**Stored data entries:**
Start of Block
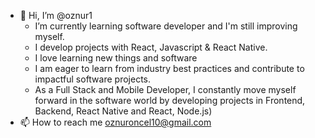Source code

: - 👋 Hi, I’m @oznur1
  -  I’m currently learning software developer and I'm still improving myself.
  - I develop projects with React, Javascript & React Native.
  - I love learning new things and software
  - I am eager to learn from industry best practices and contribute to impactful software projects.
  - As a Full Stack and Mobile Developer, I constantly move myself forward in the software world by developing projects in Frontend, Backend, React Native and React, Node.js)
- 📫 How to reach me oznuroncel10@gmail.com
  

<!---
oznur1/oznur1 is a ✨ special ✨ repository because its `README.md` (this file) appears on your GitHub profile.
You can click the Preview link to take a look at your changes.
--->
End of Block
**DIRECTIONS:** Work through the records line by line and tally those with the word "learning". Report only the total.

**EXPECTED ANSWER:** 2